▶ [Exercise] Each record below must be written out again in exactly the same form.

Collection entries
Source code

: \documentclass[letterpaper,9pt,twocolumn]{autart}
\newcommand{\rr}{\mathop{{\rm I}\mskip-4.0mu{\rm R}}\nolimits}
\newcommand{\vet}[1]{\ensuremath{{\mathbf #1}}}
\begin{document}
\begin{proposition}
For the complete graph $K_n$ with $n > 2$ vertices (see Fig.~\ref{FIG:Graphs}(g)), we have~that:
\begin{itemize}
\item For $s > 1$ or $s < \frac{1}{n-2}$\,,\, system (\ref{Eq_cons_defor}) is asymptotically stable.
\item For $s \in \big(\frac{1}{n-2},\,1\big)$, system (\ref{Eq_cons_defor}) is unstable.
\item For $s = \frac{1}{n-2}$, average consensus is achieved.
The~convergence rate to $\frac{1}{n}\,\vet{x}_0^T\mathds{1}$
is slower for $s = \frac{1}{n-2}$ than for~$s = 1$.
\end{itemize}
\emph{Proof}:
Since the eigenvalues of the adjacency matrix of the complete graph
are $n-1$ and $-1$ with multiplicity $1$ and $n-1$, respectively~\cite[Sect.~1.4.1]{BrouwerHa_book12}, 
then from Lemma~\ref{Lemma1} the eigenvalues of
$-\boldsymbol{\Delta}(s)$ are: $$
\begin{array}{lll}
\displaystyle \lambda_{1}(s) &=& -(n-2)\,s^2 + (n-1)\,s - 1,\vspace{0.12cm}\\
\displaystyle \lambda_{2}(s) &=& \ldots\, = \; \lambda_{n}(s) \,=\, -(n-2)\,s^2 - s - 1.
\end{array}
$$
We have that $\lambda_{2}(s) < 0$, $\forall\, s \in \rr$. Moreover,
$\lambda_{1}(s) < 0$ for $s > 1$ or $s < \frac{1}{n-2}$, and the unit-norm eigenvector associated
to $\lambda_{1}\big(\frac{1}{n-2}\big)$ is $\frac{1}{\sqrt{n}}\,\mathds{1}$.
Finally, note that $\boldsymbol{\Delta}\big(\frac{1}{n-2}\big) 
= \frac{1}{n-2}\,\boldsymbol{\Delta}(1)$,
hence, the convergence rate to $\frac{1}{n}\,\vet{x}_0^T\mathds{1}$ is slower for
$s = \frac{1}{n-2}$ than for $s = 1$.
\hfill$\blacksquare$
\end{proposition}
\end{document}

▶ [Problem solution]
Source code

: \documentclass[letterpaper,9pt,twocolumn]{autart}
\newcommand{\rr}{\mathop{{\rm I}\mskip-4.0mu{\rm R}}\nolimits}
\newcommand{\vet}[1]{\ensuremath{{\mathbf #1}}}
\begin{document}
\begin{proposition}
For the complete graph $K_n$ with $n > 2$ vertices (see Fig.~\ref{FIG:Graphs}(g)), we have~that:
\begin{itemize}
\item For $s > 1$ or $s < \frac{1}{n-2}$\,,\, system (\ref{Eq_cons_defor}) is asymptotically stable.
\item For $s \in \big(\frac{1}{n-2},\,1\big)$, system (\ref{Eq_cons_defor}) is unstable.
\item For $s = \frac{1}{n-2}$, average consensus is achieved.
The~convergence rate to $\frac{1}{n}\,\vet{x}_0^T\mathds{1}$
is slower for $s = \frac{1}{n-2}$ than for~$s = 1$.
\end{itemize}
\emph{Proof}:
Since the eigenvalues of the adjacency matrix of the complete graph
are $n-1$ and $-1$ with multiplicity $1$ and $n-1$, respectively~\cite[Sect.~1.4.1]{BrouwerHa_book12}, 
then from Lemma~\ref{Lemma1} the eigenvalues of
$-\boldsymbol{\Delta}(s)$ are: $$
\begin{array}{lll}
\displaystyle \lambda_{1}(s) &=& -(n-2)\,s^2 + (n-1)\,s - 1,\vspace{0.12cm}\\
\displaystyle \lambda_{2}(s) &=& \ldots\, = \; \lambda_{n}(s) \,=\, -(n-2)\,s^2 - s - 1.
\end{array}
$$
We have that $\lambda_{2}(s) < 0$, $\forall\, s \in \rr$. Moreover,
$\lambda_{1}(s) < 0$ for $s > 1$ or $s < \frac{1}{n-2}$, and the unit-norm eigenvector associated
to $\lambda_{1}\big(\frac{1}{n-2}\big)$ is $\frac{1}{\sqrt{n}}\,\mathds{1}$.
Finally, note that $\boldsymbol{\Delta}\big(\frac{1}{n-2}\big) 
= \frac{1}{n-2}\,\boldsymbol{\Delta}(1)$,
hence, the convergence rate to $\frac{1}{n}\,\vet{x}_0^T\mathds{1}$ is slower for
$s = \frac{1}{n-2}$ than for $s = 1$.
\hfill$\blacksquare$
\end{proposition}
\end{document}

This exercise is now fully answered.